The endorsement came from professor Charles Fried, the Law School’s best known conservative and an academic who served as solicitor general from 1985 to 1989 and as a judge from 1995 to 1999.
As solicitor general, the United States’ chief legal advocate, Kagan would represent the U.S. government before the Supreme Court and other federal courts. The United States is party to about two-thirds of cases brought before the high court.
Kagan served on the faculty of the University of Chicago Law School with Obama in the early and mid-1990s.
Though Kagan has never argued a case before the Supreme Court, Fried said that her lack of experience before the court is secondary to her time at the Law School.
“Several hundred Harvard Law students are about as tough an audience as you can get,” Fried said.
During her time at the Law School, Kagan has taught constitutional and administrative law. She became dean after just two years as a full professor, succeeding Robert C. Clark as dean in 2003.
Kagan has received praise for record fundraising, winning approval for significant changes to the first-year curriculum, and poaching distinguished law professors like Chicago’s Cass R. Sunstein ‘75 and Stanford’s Lawrence Lessig.
“I’m happy for her but sorry for us,” Fried said. “She’s a very hard person to replace.”

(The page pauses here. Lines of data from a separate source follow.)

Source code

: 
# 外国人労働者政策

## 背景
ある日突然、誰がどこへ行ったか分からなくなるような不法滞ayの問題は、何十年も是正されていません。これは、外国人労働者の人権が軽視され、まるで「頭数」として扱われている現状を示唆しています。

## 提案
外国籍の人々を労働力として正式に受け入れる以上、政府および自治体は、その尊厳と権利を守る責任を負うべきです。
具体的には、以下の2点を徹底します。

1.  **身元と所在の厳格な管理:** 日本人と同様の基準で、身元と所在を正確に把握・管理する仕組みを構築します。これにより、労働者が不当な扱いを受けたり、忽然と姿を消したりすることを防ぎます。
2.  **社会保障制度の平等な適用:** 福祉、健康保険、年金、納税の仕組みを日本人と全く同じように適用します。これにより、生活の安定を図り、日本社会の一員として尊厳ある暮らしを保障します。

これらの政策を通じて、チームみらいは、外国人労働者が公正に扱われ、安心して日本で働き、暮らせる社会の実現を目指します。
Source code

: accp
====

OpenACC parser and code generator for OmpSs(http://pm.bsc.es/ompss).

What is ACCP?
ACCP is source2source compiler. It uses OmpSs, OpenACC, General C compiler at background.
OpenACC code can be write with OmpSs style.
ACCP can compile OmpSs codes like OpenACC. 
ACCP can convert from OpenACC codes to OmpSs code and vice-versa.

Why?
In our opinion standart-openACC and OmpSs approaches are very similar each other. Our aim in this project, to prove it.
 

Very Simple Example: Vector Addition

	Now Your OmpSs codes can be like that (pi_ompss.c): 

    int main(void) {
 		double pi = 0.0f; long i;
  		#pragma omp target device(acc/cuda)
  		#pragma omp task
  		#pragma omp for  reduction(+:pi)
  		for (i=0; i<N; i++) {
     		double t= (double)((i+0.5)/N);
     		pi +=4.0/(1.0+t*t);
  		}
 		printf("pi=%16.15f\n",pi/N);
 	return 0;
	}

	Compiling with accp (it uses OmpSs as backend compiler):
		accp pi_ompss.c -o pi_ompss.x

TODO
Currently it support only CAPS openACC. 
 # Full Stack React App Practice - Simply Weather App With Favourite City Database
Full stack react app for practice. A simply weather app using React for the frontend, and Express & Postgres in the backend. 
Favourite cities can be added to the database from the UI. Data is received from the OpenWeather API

Kagan clerked for Supreme Court Justice Thurgood Marshall and U.S. Appeals Court Judge Abner Mikva before serving as a domestic policy adviser under President Clinton.
During their time at the Law School, which did not overlap, both Kagan and Obama served as research assistants to constitutional law professor Laurence H. Tribe ‘62, who in recent years has generously praised Kagan and emerged as a close adviser to Obama.
Kagan did not respond to requests for comment, and officials from Obama’s transition office declined to comment.